Em teleconferência com jornalistas, Salazar salientou que iria tratar "exclusivamente dos resultados", recusando-se a falar de outros assuntos como o próprio processo de compra da Brasil Telecom, que ainda depende de mudança na legislação.

A empresa teve um aumento de 15,5 por cento na depreciação de telefonia móvel sobre igual trimestre de 2007, para 164 milhões de reais, motivado pela consolidação da Tele Norte Leste Celular.

Após sete trimestres em queda, a dívida da companhia também subiu por conta da compra de ações preferenciais da Brasil Telecom, da compra da Amazônia Celular, finalizada em abril, das despesas não recorrentes e do pagamento da primeira parcela das licenças de terceira geração.

A dívida bruta era de 13,129 bilhões de reais ao final de junho, ante 8,476 bilhões de reais no mesmo mês do ano passado.
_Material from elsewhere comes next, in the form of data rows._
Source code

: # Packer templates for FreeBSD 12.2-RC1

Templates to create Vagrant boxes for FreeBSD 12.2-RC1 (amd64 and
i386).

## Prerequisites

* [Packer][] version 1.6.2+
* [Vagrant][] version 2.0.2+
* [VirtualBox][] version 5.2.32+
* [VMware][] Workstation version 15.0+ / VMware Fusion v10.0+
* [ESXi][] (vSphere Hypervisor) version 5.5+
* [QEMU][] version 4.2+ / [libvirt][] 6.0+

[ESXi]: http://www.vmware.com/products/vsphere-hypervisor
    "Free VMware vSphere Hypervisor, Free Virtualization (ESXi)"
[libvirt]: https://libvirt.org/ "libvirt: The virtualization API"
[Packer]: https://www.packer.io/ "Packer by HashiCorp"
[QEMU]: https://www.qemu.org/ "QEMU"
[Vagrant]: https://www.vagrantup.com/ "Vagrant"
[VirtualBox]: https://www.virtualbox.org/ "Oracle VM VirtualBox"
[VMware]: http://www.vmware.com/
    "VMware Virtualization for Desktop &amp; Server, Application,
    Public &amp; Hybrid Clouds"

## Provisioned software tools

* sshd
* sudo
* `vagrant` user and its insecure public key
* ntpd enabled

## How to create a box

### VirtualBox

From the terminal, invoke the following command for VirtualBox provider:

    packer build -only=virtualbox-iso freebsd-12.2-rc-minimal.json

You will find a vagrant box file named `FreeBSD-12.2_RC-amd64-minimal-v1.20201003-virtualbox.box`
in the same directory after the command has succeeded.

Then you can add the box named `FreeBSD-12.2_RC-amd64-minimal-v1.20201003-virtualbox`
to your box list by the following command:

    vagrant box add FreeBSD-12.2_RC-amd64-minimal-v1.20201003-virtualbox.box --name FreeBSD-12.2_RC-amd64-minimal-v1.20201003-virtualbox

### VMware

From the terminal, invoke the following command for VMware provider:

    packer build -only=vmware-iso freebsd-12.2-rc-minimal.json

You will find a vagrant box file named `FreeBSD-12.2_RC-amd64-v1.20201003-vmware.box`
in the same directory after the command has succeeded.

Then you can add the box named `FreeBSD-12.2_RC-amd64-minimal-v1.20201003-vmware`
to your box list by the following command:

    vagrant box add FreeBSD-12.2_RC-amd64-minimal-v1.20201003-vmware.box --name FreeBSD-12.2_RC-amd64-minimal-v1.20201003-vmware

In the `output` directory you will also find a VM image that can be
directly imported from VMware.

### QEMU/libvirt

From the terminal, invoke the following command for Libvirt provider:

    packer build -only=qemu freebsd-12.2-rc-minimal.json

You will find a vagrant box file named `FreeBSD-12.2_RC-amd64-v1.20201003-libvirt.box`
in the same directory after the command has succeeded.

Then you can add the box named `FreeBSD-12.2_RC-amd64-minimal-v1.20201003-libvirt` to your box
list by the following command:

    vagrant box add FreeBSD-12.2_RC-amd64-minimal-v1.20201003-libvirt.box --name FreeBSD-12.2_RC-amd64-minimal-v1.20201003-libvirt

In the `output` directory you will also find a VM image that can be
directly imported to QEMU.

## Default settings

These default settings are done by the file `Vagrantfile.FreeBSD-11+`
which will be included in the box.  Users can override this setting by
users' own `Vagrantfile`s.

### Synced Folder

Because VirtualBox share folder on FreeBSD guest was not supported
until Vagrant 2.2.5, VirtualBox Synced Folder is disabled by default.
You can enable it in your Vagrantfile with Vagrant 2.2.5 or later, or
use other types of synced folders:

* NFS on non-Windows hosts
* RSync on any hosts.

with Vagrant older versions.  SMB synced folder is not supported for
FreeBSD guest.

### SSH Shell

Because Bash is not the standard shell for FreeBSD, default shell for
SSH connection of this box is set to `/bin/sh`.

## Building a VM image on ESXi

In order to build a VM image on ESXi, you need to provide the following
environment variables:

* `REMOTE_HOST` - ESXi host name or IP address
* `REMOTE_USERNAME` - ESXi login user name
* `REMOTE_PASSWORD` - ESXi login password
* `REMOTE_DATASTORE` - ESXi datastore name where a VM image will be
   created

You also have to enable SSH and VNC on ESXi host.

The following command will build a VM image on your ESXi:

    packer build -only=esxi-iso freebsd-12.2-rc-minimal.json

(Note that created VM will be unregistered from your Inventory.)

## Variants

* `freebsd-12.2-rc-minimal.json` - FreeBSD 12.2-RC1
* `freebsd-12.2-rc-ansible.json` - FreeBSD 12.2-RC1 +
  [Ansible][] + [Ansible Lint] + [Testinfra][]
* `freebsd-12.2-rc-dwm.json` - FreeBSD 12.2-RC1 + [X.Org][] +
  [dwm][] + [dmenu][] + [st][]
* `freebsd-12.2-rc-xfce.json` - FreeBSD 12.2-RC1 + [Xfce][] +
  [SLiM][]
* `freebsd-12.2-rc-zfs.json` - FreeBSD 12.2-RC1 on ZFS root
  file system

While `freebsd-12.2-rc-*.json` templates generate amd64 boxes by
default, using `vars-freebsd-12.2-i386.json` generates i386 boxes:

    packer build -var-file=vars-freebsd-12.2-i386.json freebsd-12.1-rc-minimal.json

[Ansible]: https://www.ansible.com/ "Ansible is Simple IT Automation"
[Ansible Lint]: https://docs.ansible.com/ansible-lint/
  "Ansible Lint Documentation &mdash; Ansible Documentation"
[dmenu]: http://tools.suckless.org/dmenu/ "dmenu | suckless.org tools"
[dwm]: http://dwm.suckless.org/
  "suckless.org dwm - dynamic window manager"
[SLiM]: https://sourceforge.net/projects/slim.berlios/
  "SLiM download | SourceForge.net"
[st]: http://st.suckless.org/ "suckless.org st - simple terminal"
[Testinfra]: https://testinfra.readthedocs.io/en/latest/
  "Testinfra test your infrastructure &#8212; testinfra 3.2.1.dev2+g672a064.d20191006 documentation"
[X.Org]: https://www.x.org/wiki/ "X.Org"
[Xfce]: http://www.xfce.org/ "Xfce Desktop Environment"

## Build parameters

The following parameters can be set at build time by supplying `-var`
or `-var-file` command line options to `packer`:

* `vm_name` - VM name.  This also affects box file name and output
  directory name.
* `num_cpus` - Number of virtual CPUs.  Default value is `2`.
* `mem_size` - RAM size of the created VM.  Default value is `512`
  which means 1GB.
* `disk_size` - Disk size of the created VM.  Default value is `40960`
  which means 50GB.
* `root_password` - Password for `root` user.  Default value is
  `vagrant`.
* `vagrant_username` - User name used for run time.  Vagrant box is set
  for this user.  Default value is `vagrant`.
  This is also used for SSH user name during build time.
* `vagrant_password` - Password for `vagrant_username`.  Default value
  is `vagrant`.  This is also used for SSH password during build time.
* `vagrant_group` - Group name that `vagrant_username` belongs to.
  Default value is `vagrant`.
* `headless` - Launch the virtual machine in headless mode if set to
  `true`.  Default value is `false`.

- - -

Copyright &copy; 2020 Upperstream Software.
Com 7,430 bilhões de reais em caixa, o endividamento líquido era de 5,699 bilhões de reais no fim do trimestre.

CAPTAÇÕES

Segundo Salazar, o programa de captações que a Oi projetou para a compra do capital total da Brasil Telecom envolve "de 11 bilhões a 12 bilhões de reais", dos quais 65 por cento já estão captados.

Por isso, ele informou que a empresa ainda vai captar "pelo menos 3 bilhões de reais" neste segundo semestre, mas "ainda estuda as alternativas" para definir a fonte dos recursos.

A Oi também elevou a projeção de investimentos em 2008 para 4,5 bilhões de reais, em relação aos 4 bilhões de reais anteriormente previstos.

Segundo o executivo, o aumento deveu-se à maior competição no leilão de 3G. "A empresa esperava gastar em torno de 400 a 500 milhões de reais menos, mas o leilão foi bastante competitivo e os preços saíram acima do que esperávamos quando fizemos o orçamento", disse.

A Oi gastou 867 milhões de reais em licenças 3G.